# Streaming process mining with `pyBeamline`

`pyBeamline` is a Python version of Beamline. While the same set of ideas and principles of Beamline have been ported into `pyBeamline`, the underlying goal and technology is very different.

pyBeamline is based on ReactiveX and its Python binding RxPY. RxPY is a library for composing asynchronous and event-based programs using observable sequences and pipable query operators in Python. Using pyBeamline it is possible to inject process mining operators into the computation.

This Jupyter notebook contains the main functionalities currently exposed by `pyBeamline`. For a complete documentation of the library see https://www.beamline.cloud/pybeamline/. In the rest of the notebook it is assumed that the `pyBeamline` package is already installed.

In the rest of this document, the main functionalities are exposed.

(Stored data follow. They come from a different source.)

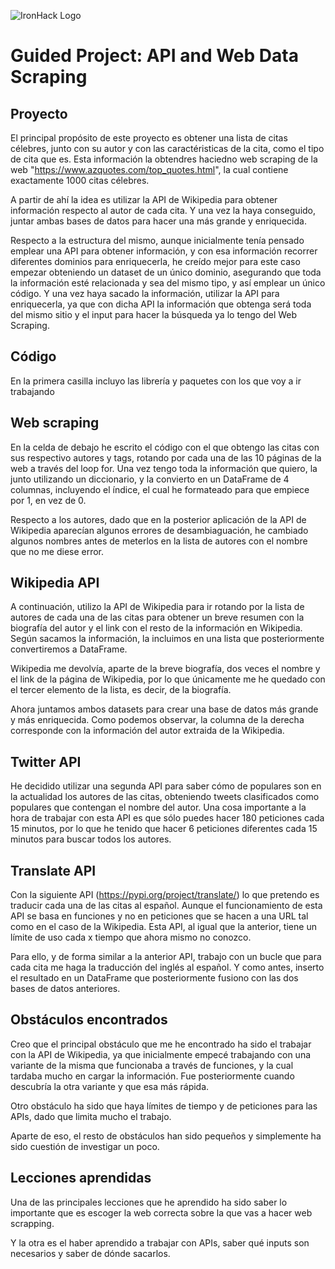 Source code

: ![IronHack Logo](https://s3-eu-west-1.amazonaws.com/ih-materials/uploads/upload_d5c5793015fec3be28a63c4fa3dd4d55.png)

# Guided Project: API and Web Data Scraping

## Proyecto

El principal propósito de este proyecto es obtener una lista de citas célebres, junto con su autor y con las caractéristicas de la cita, como el tipo de cita que es. Esta información la obtendres haciedno web scraping de la web "https://www.azquotes.com/top_quotes.html", la cual contiene exactamente 1000 citas célebres.

A partir de ahí la idea es utilizar la API de Wikipedia para obtener información respecto al autor de cada cita. Y una vez la haya conseguido, juntar ambas bases de datos para hacer una más grande y enriquecida.

Respecto a la estructura del mismo, aunque inicialmente tenía pensado emplear una API para obtener información, y con esa información recorrer diferentes dominios para enriquecerla, he creído mejor para este caso empezar obteniendo un dataset de un único dominio, asegurando que toda la información esté relacionada y sea del mismo tipo, y así emplear un único código. Y una vez haya sacado la información, utilizar la API para enriquecerla, ya que con dicha API la información que obtenga será toda del mismo sitio y el input para hacer la búsqueda ya lo tengo del Web Scraping.



## Código

En la primera casilla incluyo las librería y paquetes con los que voy a ir trabajando



## Web scraping

En la celda de debajo he escrito el código con el que obtengo las citas con sus respectivo autores y tags, rotando por cada una de las 10 páginas de la web a través del loop for. Una vez tengo toda la información que quiero, la junto utilizando un diccionario, y la convierto en un DataFrame de 4 columnas, incluyendo el índice, el cual he formateado para que empiece por 1, en vez de 0.

Respecto a los autores, dado que en la posterior aplicación de la API de Wikipedia aparecían algunos errores de desambiaguación, he cambiado algunos nombres antes de meterlos en la lista de autores con el nombre que no me diese error.



## Wikipedia API

A continuación, utilizo la API de Wikipedia para ir rotando por la lista de autores de cada una de las citas para obtener un breve resumen con la biografía del autor y el link con el resto de la información en Wikipedia. Según sacamos la información, la incluimos en una lista que posteriormente convertiremos a DataFrame. 

Wikipedia me devolvía, aparte de la breve biografía, dos veces el nombre y el link de la página de Wikipedia, por lo que únicamente me he quedado con el tercer elemento de la lista, es decir, de la biografía.

Ahora juntamos ambos datasets para crear una base de datos más grande y más enriquecida. Como podemos observar, la columna de la derecha corresponde con la información del autor extraida de la Wikipedia.



## Twitter API

He decidido utilizar una segunda API para saber cómo de populares son en la actualidad los autores de las citas, obteniendo tweets clasificados como populares que contengan el nombre del autor. Una cosa importante a la hora de trabajar con esta API es que sólo puedes hacer 180 peticiones cada 15 minutos, por lo que he tenido que hacer 6 peticiones diferentes cada 15 minutos para buscar todos los autores.



## Translate API

Con la siguiente API (https://pypi.org/project/translate/) lo que pretendo es traducir cada una de las citas al español. Aunque el funcionamiento de esta API se basa en funciones y no en peticiones que se hacen a una URL tal como en el caso de la Wikipedia. Esta API, al igual que la anterior, tiene un límite de uso cada x tiempo que ahora mismo no conozco.

Para ello, y de forma similar a la anterior API, trabajo con un bucle que para cada cita me haga la traducción del inglés al español. Y como antes, inserto el resultado en un DataFrame que posteriormente fusiono con las dos bases de datos anteriores.



## Obstáculos encontrados

Creo que el principal obstáculo que me he encontrado ha sido el trabajar con la API de Wikipedia, ya que inicialmente empecé trabajando con una variante de la misma que funcionaba a través de funciones, y la cual tardaba mucho en cargar la información. Fue posteriormente cuando descubría la otra variante y que esa más rápida.

Otro obstáculo ha sido que haya límites de tiempo y de peticiones para las APIs, dado que limita mucho el trabajo.

Aparte de eso, el resto de obstáculos han sido pequeños y simplemente ha sido cuestión de investigar un poco.



## Lecciones aprendidas

Una de las principales lecciones que he aprendido ha sido saber lo importante que es escoger la web correcta sobre la que vas a hacer web scrapping.

Y la otra es el haber aprendido a trabajar con APIs, saber qué inputs son necesarios y saber de dónde sacarlos.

It is possible to install the library using:

In [1]:
!pip install pybeamline

Collecting pybeamline
  Downloading pybeamline-1.0.4-py2.py3-none-any.whl.metadata (1.4 kB)
Collecting pm4py==2.7.4 (from pybeamline)
  Downloading pm4py-2.7.4-py3-none-any.whl.metadata (3.1 kB)
Collecting reactivex==4.0.4 (from pybeamline)
  Downloading reactivex-4.0.4-py3-none-any.whl.metadata (5.5 kB)
Collecting paho-mqtt==2.1.0 (from pybeamline)
  Downloading paho_mqtt-2.1.0-py3-none-any.whl.metadata (23 kB)
Collecting deprecation (from pm4py==2.7.4->pybeamline)
  Downloading deprecation-2.1.0-py2.py3-none-any.whl.metadata (4.6 kB)
Collecting intervaltree (from pm4py==2.7.4->pybeamline)
  Downloading intervaltree-3.1.0.tar.gz (32 kB)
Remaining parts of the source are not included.